I am alone now. I am watched on a televison monitor in an adjacent room. I cannot see anyone, though I know they are watching. I am alone with the linear accelerator machine which I have nicknamed "Surgeri."

Surgeri hums to life, whirring and rattling. I feel nothing, but I can see up the chute of the "needle" as the shutter opens and shuts. I close my eyes and visualize a place inside myself. I see all my friends, the good, strong cells, vibrant and shining with life, taking long, slender swords, slashing and slaying all the bad, diseased cells. Some units are assigned brooms for sweeping the dead cells into my bloodstream to be washed away and out of my body forever. My body becomes a battlefield, with nuclear bombs being dropped from the sky, from Surgeri. I silently shout encouragement. "All good cells evacuate the war zone. Get out of the way! Destroy all enemy cells!"

Though I was raised in a home distinctly anti-war, these inner battles help me feel in control. I am doing all I can to encourage my body to fight, to survive. And we must win this war, because I have my whole life to live! I am working with the radiation treatment, which I originally feared more than the cancer itself. Even the naming of this cold, metal machine contributes to my mental well-being, for Surgeri is now an ally and not an ominous, threatening linear accelerator spitting out poisonous radiation. The images in my mind form a visual prayer: "Please, G-d, let me live. Let me live!"

The clanking, whirring noises stop. The thick door mechanically opens. The lights go on, and the technicians come back in. Treatment is done for the day.

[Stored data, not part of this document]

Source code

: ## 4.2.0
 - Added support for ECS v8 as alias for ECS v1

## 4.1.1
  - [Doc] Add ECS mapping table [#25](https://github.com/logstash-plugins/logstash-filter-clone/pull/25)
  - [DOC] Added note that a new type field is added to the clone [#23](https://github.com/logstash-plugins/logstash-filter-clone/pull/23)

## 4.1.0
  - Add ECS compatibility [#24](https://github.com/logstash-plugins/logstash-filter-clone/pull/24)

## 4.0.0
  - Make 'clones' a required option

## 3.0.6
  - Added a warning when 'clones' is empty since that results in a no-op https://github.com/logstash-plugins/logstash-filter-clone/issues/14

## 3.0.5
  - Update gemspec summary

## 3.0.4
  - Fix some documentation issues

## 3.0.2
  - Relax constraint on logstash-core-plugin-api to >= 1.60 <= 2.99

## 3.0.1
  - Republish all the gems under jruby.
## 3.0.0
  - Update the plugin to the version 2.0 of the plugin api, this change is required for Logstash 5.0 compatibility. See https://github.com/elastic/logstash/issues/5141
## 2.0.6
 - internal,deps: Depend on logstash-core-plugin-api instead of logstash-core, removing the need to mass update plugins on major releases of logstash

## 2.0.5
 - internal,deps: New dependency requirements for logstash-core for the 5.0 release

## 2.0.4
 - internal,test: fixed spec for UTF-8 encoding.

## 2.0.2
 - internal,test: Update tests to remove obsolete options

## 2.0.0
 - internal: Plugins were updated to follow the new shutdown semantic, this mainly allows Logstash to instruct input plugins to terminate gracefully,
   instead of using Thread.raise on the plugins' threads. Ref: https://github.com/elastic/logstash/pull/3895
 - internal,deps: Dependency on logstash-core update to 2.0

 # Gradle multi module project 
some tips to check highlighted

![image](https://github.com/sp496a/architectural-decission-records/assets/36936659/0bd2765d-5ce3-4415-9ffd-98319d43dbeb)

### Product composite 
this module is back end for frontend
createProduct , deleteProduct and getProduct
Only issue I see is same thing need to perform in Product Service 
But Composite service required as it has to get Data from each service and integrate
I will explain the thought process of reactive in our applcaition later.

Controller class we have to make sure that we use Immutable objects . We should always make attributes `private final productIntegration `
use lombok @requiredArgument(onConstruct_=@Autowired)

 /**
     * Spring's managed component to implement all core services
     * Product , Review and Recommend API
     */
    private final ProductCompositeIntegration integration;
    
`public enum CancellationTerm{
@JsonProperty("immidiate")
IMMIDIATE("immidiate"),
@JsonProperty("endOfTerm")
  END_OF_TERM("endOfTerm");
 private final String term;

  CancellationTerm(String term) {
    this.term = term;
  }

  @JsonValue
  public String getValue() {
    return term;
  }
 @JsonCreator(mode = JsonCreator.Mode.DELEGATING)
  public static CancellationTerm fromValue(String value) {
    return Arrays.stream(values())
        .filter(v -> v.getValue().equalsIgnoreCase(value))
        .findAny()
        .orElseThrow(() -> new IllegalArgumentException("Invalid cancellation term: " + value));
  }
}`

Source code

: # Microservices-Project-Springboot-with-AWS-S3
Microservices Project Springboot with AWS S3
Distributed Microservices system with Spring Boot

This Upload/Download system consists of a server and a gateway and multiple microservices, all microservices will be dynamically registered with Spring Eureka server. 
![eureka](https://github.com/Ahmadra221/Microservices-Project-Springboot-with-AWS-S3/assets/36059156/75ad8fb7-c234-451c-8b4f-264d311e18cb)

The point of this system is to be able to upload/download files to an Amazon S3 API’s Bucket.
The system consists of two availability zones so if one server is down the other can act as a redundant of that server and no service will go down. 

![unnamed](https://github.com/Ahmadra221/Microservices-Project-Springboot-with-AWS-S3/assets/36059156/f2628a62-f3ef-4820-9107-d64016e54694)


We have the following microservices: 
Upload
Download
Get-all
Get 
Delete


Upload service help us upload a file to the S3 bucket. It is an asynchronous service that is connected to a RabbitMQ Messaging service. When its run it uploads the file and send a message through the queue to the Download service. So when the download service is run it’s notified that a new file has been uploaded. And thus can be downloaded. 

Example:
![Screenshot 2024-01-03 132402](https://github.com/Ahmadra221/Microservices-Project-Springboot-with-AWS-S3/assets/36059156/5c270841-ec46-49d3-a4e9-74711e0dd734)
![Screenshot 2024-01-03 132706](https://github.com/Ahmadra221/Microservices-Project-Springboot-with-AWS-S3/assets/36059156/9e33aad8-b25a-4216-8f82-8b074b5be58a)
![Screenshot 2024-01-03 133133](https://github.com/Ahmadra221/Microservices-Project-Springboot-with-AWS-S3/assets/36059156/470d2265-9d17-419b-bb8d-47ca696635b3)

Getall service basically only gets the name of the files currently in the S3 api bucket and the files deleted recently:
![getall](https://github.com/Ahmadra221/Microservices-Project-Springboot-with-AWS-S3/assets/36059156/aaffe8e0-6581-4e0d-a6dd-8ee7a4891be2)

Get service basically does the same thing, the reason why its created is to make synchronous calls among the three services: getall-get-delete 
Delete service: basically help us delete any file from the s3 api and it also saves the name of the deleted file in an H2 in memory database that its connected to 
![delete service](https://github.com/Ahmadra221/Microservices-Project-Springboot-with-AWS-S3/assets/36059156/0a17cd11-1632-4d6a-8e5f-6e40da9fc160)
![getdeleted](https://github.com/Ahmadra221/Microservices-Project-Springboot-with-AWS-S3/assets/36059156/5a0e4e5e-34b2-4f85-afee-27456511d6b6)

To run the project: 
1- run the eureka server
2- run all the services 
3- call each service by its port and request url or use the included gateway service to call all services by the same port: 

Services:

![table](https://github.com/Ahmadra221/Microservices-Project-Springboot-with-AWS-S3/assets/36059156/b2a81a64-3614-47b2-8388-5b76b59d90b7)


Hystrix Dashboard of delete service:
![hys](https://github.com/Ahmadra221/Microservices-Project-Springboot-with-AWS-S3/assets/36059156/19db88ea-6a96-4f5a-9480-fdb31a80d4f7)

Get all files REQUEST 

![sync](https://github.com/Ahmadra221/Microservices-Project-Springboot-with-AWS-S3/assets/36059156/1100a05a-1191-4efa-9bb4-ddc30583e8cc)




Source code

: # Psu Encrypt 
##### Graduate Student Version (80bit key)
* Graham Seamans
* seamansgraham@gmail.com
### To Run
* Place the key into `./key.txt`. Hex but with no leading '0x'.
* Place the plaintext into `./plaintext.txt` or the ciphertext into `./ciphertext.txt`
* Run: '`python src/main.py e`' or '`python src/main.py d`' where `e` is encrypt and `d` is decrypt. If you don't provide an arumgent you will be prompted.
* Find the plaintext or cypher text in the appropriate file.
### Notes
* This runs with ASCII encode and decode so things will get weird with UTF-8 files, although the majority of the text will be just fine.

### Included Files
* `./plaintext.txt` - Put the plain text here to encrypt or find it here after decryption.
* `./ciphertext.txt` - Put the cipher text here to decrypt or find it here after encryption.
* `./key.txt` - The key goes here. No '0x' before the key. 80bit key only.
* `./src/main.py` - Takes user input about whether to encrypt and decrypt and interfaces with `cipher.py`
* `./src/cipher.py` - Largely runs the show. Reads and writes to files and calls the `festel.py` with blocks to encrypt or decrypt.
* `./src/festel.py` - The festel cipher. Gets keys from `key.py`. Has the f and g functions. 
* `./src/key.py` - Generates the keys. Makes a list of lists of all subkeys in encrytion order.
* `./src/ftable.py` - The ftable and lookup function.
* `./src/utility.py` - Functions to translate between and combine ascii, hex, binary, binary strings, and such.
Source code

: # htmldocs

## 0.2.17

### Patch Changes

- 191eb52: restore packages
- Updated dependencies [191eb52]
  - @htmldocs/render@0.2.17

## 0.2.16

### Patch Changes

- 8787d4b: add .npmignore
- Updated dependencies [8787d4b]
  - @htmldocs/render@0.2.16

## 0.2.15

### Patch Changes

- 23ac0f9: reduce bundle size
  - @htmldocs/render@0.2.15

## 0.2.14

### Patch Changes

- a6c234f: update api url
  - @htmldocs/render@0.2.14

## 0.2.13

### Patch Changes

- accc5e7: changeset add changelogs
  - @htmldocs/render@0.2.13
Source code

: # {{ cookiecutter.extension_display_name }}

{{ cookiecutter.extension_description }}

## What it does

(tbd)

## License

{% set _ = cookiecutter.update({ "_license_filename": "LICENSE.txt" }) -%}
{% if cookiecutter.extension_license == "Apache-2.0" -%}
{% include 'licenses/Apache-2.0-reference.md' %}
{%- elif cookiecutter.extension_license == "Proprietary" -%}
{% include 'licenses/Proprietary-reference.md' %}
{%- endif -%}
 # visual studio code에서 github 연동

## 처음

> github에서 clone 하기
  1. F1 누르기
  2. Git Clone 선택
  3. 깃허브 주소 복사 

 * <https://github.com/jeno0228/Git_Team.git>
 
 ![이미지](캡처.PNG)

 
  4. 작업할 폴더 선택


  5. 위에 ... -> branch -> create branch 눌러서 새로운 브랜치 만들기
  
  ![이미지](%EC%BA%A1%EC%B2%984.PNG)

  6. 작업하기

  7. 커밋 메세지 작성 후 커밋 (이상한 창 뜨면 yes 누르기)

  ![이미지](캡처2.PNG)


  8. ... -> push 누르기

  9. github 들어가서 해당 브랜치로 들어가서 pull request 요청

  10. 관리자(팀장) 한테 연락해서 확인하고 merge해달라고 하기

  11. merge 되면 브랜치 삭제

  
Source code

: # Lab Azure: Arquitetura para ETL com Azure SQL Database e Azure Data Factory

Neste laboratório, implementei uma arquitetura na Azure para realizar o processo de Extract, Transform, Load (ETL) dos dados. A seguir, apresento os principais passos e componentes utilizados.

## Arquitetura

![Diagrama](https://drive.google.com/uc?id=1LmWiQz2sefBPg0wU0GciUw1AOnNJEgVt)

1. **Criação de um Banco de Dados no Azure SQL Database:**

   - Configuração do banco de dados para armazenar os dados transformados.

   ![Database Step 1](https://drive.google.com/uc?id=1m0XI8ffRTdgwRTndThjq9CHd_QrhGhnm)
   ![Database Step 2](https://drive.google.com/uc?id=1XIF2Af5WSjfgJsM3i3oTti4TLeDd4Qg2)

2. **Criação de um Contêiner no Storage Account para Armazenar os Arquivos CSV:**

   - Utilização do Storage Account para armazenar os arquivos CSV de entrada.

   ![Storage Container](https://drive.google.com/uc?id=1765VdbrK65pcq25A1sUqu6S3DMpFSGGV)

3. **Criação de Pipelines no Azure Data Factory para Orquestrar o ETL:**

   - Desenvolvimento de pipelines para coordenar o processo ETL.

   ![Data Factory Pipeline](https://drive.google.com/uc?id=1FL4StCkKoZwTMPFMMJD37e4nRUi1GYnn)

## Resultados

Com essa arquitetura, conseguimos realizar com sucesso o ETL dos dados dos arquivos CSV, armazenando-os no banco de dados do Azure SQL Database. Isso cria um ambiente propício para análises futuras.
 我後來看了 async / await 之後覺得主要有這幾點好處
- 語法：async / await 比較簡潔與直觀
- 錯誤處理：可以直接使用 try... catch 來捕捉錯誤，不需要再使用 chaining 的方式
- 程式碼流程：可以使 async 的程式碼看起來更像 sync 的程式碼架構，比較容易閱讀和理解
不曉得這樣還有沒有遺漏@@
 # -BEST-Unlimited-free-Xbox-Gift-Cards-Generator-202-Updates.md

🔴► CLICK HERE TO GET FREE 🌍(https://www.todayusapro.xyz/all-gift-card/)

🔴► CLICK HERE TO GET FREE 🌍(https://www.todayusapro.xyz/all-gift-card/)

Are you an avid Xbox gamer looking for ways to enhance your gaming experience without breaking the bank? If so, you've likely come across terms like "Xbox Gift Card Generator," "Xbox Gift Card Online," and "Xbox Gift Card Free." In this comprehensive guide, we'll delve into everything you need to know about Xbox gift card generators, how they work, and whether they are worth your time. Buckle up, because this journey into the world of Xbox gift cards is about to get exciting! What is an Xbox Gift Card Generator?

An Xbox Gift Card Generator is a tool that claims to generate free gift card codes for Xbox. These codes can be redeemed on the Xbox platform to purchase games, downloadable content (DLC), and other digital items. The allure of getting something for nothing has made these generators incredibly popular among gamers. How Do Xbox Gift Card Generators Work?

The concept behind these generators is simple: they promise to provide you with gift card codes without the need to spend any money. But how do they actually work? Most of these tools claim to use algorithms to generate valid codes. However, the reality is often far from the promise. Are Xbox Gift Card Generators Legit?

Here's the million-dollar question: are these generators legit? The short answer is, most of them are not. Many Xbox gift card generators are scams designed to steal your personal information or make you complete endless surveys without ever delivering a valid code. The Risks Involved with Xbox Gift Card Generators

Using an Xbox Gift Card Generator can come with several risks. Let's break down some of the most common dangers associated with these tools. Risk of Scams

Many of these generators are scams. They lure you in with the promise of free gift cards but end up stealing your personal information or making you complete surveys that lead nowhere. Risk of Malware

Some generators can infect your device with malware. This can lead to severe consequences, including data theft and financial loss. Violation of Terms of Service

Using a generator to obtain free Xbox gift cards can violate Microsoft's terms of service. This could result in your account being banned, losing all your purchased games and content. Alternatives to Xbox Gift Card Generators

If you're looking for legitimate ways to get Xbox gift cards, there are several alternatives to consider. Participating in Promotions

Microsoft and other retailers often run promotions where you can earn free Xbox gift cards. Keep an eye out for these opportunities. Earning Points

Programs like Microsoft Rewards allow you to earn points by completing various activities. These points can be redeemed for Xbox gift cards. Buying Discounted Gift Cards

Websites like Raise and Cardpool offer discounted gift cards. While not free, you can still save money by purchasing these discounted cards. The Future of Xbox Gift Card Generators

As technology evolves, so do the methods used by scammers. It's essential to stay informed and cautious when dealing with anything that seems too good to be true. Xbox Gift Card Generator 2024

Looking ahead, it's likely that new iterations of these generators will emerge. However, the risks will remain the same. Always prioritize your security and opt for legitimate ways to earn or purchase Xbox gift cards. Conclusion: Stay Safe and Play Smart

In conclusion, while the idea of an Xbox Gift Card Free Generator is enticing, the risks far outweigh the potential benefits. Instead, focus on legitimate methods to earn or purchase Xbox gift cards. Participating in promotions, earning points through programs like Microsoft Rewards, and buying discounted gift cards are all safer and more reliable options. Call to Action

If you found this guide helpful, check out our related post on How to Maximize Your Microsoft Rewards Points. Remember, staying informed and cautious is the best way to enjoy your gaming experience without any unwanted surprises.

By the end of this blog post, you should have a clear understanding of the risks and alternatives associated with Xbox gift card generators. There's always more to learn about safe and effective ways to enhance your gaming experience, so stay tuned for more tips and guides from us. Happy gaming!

The platform I am on automatically swings out from under the "needle." I sit up, wrap my blue robe around me, and hop off.

"Have a good day, Molly. See you tomorrow!" I call out.

"You, too, missy."

I walk slowly down the corridor wondering, Will I vomit today or not? When I reach the waiting room, faces turn to look at me. I notice the anxious ones looking to see if I appear the same as when I went in. They look for the fear, discomfort, red skin, loss of hair, which they have been warned about. I smile at my peers, my partners in this ordeal, and head over to my locker.

I change into my ordinary clothes and leave the blue-robed room. Beyond the confines of this room, of this building, of this particular reality, it is a beautiful, sunny winter day.